Hundreds rally across Ohio, NKY in support of abortion rights
CINCINNATI (WXIX) - Hundreds of people across Ohio and Kentucky marched Saturday, rallying for abortion rights.
The Cincinnati Women’s March took place at Fountain Square, City Hall, and the Hamilton County Courthouse, where pro-choice supporters were waving signs and chanting supporting women’s rights.
“It’s an event of awareness. It’s an event of women coming together and showing and proving that we are not going to be silenced on this issue. That reproductive freedom is not only for women, it’s for men. It’s for everybody,” Cincinnati marcher Billie Mayes said.

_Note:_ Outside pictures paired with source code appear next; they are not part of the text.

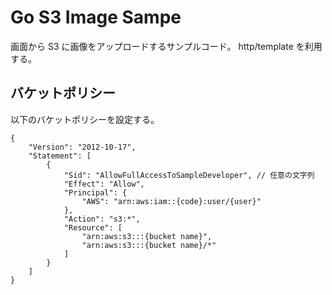 # Go S3 Image Sampe

画面から S3 に画像をアップロードするサンプルコード。
http/template を利用する。

## バケットポリシー

以下のバケットポリシーを設定する。<br>

```
{
    "Version": "2012-10-17",
    "Statement": [
        {
            "Sid": "AllowFullAccessToSampleDeveloper", // 任意の文字列
            "Effect": "Allow",
            "Principal": {
                "AWS": "arn:aws:iam::{code}:user/{user}"
            },
            "Action": "s3:*",
            "Resource": [
                "arn:aws:s3:::{bucket name}",
                "arn:aws:s3:::{bucket name}/*"
            ]
        }
    ]
}
```
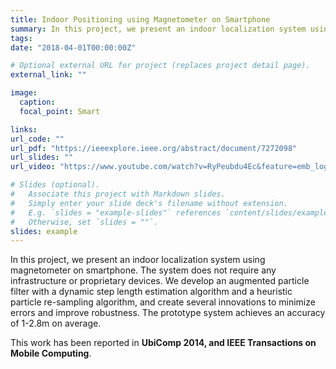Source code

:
 ```yaml
---
title: Indoor Positioning using Magnetometer on Smartphone
summary: In this project, we present an indoor localization system using magnetometer on smartphone.
tags:
date: "2018-04-01T00:00:00Z"

# Optional external URL for project (replaces project detail page).
external_link: ""

image:
  caption:
  focal_point: Smart

links:
url_code: ""
url_pdf: "https://ieeexplore.ieee.org/abstract/document/7272098"
url_slides: ""
url_video: "https://www.youtube.com/watch?v=RyPeubdu4Ec&feature=emb_logo&ab_channel=TaoGu"

# Slides (optional).
#   Associate this project with Markdown slides.
#   Simply enter your slide deck's filename without extension.
#   E.g. `slides = "example-slides"` references `content/slides/example-slides.md`.
#   Otherwise, set `slides = ""`.
slides: example
---
```


In this project, we present an indoor localization system using magnetometer on smartphone. The system does not require any infrastructure or proprietary devices. We develop an augmented particle filter with a dynamic step length estimation algorithm and a heuristic particle re-sampling algorithm, and create several innovations to minimize errors and improve robustness. The prototype system achieves an accuracy of 1-2.8m on average.

This work has been reported in **UbiComp 2014, and IEEE Transactions on Mobile Computing**.
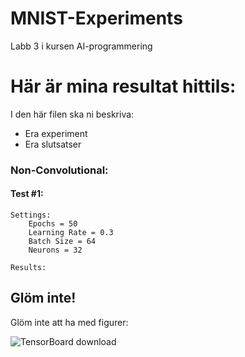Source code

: # MNIST-Experiments
Labb 3 i kursen AI-programmering

# Här är mina resultat hittils:

I den här filen ska ni beskriva:
- Era experiment
- Era slutsatser


### Non-Convolutional:

#### Test #1:

```
Settings:    
    Epochs = 50    
    Learning Rate = 0.3  
    Batch Size = 64  
    Neurons = 32  
    
Results:
```


## Glöm inte!

Glöm inte att ha med figurer:

![TensorBoard download](fig/TensorBoardDownload.png "Glöm inte att kryssa i 'Show data download links' så att ni kan ladda ner era filer.")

Andria Carter says that she felt that she had to participate in the Cincinnati march.
“I usually don’t do this. This is too important an issue not to say something,” Carter said.
According to state documents, a bill was introduced in the Ohio senate that says that all abortions would be illegal if the supreme court overturns Roe vs. Wade.
In July, Ohio Attorney General Dave Yost and Kentucky Attorney General Daniel Cameron joined a coalition with 23 other states pushing for the U.S. Supreme Court to overturn Roe vs. Wade.
In December, the Supreme Court will hear a case in Mississippi that could overturn the ruling.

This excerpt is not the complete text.